━━━ TASK DATA ━━━

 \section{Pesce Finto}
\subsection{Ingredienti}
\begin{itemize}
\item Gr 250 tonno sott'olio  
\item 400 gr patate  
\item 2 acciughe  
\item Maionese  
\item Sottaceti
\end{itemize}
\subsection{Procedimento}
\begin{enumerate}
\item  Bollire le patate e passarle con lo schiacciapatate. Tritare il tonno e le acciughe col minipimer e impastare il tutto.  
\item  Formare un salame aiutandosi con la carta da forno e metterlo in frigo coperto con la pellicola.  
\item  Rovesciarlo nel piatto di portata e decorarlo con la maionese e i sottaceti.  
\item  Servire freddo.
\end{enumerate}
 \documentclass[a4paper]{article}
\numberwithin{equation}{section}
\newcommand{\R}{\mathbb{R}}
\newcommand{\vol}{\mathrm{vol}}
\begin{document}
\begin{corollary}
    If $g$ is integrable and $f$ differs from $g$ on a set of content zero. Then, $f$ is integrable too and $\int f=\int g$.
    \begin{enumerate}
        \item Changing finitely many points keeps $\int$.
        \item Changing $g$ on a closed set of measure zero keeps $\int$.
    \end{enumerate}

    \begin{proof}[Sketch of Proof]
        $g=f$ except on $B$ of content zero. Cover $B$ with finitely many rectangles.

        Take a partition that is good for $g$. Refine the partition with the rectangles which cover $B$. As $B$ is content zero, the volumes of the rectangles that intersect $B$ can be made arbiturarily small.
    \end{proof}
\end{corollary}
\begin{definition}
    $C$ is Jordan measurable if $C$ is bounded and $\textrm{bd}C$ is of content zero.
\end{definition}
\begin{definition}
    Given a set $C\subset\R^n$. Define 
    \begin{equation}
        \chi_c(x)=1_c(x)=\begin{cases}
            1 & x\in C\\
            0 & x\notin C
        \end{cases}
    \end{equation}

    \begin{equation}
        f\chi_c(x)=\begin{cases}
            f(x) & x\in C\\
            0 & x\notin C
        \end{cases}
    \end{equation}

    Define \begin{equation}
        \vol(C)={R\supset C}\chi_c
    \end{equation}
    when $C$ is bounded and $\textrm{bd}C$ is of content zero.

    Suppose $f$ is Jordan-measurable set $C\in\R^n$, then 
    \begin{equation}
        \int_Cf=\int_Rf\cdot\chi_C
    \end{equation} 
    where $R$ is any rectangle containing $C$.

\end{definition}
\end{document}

━━━
━━━ TASK DATA ━━━

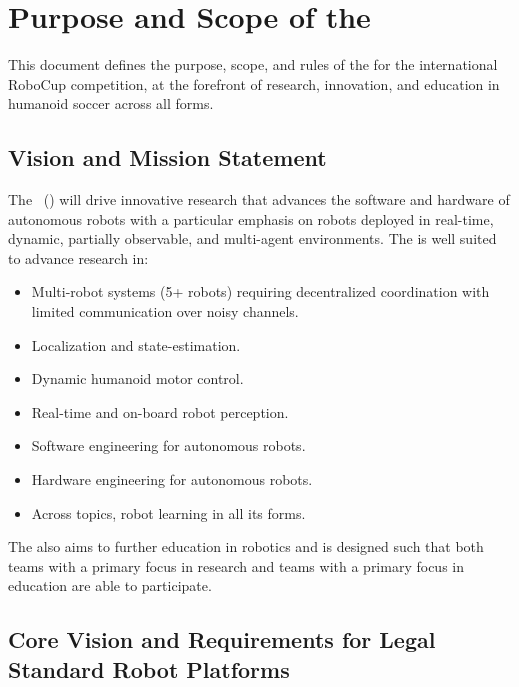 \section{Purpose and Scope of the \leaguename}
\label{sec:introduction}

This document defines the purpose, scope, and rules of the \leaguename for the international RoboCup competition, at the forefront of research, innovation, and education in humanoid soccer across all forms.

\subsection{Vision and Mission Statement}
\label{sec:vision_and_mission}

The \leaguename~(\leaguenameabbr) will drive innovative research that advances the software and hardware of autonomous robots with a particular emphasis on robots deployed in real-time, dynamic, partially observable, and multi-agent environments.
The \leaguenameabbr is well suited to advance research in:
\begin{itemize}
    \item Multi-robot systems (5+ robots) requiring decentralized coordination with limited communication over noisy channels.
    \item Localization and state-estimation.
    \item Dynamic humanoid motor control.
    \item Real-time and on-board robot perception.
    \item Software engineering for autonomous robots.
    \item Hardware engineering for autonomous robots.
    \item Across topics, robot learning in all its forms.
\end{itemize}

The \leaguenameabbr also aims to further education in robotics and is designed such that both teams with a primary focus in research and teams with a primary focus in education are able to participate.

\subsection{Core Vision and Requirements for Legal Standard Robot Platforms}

━━━

GOAL OF THE EXERCISE:
Go through the listing and copy each line that includes the string "finitely".

RESPONSE TO THIS TASK:
        \item Changing finitely many points keeps $\int$.
        $g=f$ except on $B$ of content zero. Cover $B$ with finitely many rectangles.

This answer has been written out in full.